> Work task: The lines of the records that include "have" should all be copied.

> Study material:

*** Block opens ***

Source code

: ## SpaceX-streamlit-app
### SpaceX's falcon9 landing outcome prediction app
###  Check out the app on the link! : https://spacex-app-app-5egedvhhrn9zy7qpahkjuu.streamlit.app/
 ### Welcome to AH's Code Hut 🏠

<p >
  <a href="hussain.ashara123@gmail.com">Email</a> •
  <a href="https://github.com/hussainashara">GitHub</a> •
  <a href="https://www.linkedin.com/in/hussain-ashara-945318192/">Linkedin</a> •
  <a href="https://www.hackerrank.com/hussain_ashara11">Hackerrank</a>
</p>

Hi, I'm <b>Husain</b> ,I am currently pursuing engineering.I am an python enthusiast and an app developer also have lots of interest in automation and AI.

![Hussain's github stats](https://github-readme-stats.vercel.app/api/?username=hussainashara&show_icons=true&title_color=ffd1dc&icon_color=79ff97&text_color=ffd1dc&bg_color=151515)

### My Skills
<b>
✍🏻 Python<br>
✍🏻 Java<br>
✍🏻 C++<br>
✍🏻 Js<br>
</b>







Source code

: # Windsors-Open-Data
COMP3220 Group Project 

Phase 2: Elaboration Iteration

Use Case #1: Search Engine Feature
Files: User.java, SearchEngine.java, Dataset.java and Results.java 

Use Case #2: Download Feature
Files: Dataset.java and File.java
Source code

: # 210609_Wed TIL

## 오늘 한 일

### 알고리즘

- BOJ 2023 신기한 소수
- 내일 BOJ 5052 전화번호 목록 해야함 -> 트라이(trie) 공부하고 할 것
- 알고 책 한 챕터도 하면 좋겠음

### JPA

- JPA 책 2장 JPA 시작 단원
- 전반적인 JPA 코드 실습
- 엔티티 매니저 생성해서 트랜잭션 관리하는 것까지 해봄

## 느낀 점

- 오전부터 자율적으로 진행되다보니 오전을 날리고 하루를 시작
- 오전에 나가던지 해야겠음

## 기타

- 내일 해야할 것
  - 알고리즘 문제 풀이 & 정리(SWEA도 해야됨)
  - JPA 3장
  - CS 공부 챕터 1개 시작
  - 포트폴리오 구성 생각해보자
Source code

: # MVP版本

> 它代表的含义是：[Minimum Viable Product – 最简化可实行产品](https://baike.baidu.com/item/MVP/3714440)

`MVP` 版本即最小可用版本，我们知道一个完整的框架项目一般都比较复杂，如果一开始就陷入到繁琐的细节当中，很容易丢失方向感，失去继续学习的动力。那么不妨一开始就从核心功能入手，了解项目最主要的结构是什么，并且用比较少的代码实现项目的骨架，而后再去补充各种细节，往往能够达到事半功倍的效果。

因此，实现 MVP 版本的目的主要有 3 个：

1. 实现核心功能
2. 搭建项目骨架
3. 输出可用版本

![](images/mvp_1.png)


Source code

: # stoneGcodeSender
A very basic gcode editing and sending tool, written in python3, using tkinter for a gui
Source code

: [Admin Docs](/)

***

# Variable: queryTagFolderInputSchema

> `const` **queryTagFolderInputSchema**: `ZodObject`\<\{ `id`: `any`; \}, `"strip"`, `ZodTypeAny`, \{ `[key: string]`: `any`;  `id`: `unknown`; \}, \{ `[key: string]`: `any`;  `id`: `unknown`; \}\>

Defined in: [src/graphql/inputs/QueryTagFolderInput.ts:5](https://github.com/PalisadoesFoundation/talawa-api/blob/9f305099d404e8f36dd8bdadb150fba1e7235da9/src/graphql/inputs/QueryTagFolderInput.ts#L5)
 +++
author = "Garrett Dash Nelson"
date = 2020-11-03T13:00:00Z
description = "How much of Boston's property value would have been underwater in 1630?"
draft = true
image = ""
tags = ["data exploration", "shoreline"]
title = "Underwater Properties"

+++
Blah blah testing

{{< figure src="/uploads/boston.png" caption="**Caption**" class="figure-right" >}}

*** Block closes ***
*** Block opens ***

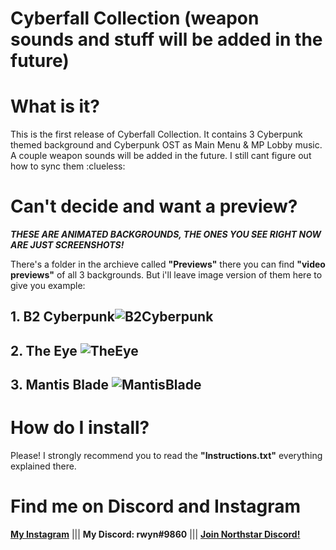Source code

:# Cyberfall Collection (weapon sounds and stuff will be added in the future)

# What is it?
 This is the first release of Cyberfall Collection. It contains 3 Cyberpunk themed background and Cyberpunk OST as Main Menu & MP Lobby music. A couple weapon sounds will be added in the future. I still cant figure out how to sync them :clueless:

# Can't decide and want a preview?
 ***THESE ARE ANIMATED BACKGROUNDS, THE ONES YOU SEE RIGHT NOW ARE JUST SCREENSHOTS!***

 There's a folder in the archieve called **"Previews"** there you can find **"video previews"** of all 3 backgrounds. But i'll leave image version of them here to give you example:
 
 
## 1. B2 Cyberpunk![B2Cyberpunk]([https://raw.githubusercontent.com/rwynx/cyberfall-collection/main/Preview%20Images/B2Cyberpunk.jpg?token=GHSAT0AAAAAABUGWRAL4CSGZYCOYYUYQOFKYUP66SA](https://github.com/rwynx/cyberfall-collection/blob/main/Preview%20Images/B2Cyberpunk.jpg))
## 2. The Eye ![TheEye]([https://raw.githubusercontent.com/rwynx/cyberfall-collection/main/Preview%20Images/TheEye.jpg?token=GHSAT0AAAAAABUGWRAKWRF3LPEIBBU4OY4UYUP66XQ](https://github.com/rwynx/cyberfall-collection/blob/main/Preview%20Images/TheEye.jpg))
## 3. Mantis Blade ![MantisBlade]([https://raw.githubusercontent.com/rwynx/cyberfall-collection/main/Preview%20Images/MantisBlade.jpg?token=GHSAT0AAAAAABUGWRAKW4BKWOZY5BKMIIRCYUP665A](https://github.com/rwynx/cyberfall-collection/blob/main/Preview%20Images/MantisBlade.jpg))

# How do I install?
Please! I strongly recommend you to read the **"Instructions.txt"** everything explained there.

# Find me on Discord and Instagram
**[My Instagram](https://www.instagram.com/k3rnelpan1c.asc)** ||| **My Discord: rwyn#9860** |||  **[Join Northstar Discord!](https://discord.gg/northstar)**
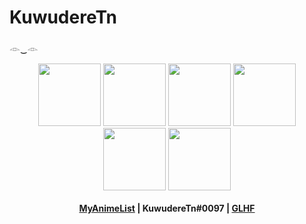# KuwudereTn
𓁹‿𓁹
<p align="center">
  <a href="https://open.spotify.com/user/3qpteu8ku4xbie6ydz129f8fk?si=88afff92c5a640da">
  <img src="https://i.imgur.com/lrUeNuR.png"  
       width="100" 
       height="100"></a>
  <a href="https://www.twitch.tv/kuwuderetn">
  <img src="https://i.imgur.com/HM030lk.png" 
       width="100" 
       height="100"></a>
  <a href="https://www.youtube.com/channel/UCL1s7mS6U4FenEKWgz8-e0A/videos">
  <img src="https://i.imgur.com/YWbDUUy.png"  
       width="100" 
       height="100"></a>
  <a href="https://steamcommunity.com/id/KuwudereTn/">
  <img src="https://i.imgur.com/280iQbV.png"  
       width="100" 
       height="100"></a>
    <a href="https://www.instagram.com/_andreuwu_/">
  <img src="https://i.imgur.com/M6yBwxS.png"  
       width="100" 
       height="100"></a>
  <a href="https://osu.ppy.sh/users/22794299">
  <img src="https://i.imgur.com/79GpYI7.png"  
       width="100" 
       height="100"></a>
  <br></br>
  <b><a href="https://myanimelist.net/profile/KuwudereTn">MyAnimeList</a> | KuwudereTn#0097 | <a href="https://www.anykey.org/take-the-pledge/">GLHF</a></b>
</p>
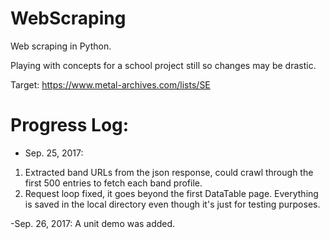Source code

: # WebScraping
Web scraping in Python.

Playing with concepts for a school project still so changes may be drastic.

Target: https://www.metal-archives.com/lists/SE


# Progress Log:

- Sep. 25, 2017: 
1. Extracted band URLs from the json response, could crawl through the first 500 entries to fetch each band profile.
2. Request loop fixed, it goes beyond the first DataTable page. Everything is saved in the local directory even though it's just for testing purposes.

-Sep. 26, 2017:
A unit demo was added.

*** Block closes ***

> Response:
Hi, I'm <b>Husain</b> ,I am currently pursuing engineering.I am an python enthusiast and an app developer also have lots of interest in automation and AI.
description = "How much of Boston's property value would have been underwater in 1630?"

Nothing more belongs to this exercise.